(PROMPT): Show the lines below where "interval" occurs.

(AVAILABLE DATA):
┌────────

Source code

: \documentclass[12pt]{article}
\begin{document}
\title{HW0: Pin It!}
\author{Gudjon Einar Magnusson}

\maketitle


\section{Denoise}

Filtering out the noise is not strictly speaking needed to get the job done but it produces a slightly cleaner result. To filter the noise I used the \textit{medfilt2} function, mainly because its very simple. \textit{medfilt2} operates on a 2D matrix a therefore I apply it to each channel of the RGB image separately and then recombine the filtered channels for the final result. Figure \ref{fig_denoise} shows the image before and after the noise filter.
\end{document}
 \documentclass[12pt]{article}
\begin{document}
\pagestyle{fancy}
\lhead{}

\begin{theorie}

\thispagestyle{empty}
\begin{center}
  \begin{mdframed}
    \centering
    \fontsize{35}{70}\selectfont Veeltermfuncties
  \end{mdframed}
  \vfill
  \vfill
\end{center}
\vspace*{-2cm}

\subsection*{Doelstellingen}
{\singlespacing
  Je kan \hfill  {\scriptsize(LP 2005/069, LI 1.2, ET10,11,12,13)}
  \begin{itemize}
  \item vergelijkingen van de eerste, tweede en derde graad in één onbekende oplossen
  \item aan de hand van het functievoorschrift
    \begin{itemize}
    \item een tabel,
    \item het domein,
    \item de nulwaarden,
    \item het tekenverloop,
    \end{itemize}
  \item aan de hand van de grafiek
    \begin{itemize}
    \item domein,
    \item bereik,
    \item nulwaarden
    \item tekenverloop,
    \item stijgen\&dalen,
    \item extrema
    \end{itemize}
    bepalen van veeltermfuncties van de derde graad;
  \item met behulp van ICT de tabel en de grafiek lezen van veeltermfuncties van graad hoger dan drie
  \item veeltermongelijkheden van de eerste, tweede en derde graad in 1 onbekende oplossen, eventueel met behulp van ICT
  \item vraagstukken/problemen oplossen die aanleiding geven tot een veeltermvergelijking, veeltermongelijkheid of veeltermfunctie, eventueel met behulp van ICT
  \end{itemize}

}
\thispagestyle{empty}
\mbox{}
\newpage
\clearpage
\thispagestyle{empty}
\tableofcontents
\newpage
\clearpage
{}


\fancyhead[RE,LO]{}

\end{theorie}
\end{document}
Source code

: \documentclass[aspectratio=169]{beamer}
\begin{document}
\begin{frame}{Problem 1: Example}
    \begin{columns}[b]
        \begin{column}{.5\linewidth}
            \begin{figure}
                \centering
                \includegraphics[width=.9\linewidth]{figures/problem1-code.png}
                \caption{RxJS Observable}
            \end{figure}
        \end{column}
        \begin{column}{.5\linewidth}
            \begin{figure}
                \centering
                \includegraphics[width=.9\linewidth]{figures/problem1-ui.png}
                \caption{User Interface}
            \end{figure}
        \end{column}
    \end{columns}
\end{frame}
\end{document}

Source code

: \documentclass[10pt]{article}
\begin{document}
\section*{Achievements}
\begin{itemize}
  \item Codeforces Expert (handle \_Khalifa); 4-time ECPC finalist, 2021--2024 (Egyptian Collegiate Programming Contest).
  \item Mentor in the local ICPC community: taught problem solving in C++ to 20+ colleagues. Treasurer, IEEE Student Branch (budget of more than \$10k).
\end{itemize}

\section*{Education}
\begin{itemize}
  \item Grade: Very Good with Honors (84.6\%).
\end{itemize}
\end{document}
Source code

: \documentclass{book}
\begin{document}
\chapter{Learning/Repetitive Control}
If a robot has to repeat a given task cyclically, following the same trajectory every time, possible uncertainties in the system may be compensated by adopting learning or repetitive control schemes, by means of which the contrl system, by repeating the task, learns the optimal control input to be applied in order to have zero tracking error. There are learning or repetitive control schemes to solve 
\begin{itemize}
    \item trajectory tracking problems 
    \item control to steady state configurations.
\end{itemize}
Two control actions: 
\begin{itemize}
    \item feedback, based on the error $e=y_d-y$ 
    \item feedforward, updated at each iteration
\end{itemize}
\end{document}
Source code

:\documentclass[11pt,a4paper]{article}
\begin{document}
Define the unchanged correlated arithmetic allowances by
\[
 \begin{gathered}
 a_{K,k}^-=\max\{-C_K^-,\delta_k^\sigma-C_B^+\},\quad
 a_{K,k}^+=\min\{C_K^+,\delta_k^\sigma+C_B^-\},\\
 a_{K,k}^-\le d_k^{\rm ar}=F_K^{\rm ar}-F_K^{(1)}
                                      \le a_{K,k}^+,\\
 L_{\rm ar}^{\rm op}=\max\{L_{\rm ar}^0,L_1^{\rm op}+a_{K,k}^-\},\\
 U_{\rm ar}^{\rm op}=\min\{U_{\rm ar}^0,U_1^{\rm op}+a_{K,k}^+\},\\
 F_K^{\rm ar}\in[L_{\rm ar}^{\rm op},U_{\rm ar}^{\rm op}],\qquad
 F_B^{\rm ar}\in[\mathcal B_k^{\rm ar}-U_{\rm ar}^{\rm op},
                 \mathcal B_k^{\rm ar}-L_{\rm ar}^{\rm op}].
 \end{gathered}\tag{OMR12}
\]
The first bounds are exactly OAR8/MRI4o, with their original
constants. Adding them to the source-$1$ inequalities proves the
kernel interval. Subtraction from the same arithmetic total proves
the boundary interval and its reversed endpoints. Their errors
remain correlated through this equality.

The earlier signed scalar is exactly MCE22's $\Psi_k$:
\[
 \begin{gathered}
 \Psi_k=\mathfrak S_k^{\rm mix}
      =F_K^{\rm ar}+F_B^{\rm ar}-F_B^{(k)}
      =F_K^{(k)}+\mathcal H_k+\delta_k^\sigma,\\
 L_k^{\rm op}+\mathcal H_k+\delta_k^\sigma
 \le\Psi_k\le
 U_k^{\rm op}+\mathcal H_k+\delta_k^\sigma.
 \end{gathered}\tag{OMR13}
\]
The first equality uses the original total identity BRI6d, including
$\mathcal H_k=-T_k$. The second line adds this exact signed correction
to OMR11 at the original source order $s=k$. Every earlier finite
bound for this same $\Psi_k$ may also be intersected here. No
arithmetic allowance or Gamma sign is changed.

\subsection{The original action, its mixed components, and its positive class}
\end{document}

└────────

(COMPLETED TASK):
kernel interval. Subtraction from the same arithmetic total proves
the boundary interval and its reversed endpoints. Their errors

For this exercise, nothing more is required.